And we are to believe, Mr.. Bush, that the National Intelligence Estimate this week talks of the Iranians suspending their nuclear weapons program in 2003….
And you talked of the Iranians suspending their nuclear weapons program on Oct. 17.
And that’s just a coincidence?
And we are to believe, Mr. Bush, that nobody told you any of this until last week?
Your insistence that you were not briefed on the NIE until last week might be legally true, something like “what the definition of ‘is’ is,” but with the subject matter being not interns but the threat of nuclear war.
Legally, it might save you from some war crimes trial, but ethically it is a lie.
It is indefensible.
You have been yelling threats into a phone for nearly four months, after the guy on the other end had already hung up.
You, Mr.
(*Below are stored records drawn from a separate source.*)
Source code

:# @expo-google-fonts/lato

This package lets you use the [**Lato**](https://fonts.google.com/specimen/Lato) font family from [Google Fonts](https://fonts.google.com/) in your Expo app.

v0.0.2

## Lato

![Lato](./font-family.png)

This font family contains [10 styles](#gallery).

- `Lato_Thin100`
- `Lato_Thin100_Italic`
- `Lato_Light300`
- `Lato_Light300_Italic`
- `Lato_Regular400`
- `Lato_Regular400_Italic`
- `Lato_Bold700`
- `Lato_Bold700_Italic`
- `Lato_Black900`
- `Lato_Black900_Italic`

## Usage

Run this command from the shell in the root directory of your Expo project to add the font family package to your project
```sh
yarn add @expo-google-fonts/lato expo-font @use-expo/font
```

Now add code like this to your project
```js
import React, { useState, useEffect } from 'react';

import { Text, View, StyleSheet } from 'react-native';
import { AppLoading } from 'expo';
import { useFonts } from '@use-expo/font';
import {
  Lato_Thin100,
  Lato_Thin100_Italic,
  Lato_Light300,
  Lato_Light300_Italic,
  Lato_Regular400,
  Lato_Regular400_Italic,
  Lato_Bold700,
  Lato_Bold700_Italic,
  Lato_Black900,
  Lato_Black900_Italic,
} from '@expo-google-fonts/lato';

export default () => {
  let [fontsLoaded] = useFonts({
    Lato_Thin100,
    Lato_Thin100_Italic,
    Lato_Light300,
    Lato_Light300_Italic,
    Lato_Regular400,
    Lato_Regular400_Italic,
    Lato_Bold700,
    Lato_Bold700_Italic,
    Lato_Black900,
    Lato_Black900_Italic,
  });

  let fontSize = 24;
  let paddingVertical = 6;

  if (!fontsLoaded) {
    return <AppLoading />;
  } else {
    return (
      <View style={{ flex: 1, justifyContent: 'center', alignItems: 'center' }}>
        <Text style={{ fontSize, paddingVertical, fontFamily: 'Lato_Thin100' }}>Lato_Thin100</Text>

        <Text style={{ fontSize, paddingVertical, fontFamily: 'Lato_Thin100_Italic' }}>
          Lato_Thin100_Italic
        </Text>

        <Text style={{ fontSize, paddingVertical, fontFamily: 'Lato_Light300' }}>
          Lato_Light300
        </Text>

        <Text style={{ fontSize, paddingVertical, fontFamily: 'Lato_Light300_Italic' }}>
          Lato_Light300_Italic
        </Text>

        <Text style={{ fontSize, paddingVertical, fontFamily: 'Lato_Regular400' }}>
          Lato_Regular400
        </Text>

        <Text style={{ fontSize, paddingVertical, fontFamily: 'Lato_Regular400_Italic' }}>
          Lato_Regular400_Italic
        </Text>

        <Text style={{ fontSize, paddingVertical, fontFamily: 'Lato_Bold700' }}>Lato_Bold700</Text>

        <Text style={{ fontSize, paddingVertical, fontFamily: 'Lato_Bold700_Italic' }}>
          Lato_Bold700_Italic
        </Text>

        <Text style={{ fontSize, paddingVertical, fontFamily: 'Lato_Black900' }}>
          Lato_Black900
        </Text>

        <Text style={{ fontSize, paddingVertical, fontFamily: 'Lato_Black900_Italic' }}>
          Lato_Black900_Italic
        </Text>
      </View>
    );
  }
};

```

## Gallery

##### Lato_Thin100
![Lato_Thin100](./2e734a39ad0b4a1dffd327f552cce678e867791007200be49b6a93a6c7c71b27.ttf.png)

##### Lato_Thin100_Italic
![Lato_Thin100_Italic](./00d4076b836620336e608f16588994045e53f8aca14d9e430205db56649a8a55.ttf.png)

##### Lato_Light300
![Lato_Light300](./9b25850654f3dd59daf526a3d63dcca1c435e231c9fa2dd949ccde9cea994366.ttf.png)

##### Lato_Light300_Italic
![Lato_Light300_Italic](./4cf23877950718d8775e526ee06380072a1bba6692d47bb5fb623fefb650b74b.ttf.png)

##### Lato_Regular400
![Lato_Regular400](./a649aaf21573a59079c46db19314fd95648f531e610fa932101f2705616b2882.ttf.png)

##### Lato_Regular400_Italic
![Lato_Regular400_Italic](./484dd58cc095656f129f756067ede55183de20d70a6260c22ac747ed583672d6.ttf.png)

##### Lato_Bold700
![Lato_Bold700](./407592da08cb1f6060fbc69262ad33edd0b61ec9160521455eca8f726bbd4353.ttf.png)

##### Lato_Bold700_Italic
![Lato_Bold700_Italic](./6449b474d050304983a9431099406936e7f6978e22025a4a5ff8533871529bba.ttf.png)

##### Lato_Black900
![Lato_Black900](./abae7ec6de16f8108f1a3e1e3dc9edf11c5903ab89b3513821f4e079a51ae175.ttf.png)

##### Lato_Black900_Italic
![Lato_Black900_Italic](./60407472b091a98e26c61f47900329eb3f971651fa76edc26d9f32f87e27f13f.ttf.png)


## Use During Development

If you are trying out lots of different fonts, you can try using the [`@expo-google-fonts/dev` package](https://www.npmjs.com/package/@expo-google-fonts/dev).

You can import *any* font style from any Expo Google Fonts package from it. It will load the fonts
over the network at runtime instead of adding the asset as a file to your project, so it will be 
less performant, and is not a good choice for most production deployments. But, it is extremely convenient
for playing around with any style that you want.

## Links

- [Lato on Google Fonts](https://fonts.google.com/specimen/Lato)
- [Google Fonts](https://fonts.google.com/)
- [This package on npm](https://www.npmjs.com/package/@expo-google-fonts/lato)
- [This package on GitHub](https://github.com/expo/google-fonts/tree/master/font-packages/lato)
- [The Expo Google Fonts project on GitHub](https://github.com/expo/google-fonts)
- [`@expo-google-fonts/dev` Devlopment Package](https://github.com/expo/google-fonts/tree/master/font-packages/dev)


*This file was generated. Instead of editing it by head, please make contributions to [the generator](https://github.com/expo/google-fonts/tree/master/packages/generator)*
Bush, are a bald-faced liar.
And moreover, you have just revealed that John Bolton and Norman Podhoretz and the Wall Street Journal editorial board are also bald-faced liars.
We are to believe that the intel community, or maybe the State Department, cooked the raw intelligence about Iran, falsely diminished the Iranian nuclear threat, to make you look bad?
And you proceeded to let them make you look bad?
You not only knew all of this about Iran in early August, but you also knew it was accurate.
And instead of sharing this good news with the people you have obviously forgotten you represent, you merely fine-tuned your terrorizing of those people, to legally cover your own backside.
While you filled the factual gap with sadistic visions of, as you phrased it Aug. 28, “nuclear holocaust,” and, as you phrased it Oct. 17, “World War III.”
My comments, Mr. Bush, are often dismissed as simple repetitions of the phrase “George Bush has no business being president.”
Well, guess what?
Tonight: hanged by your own words, convicted by your own deliberate lies….
You, sir, have no business being president.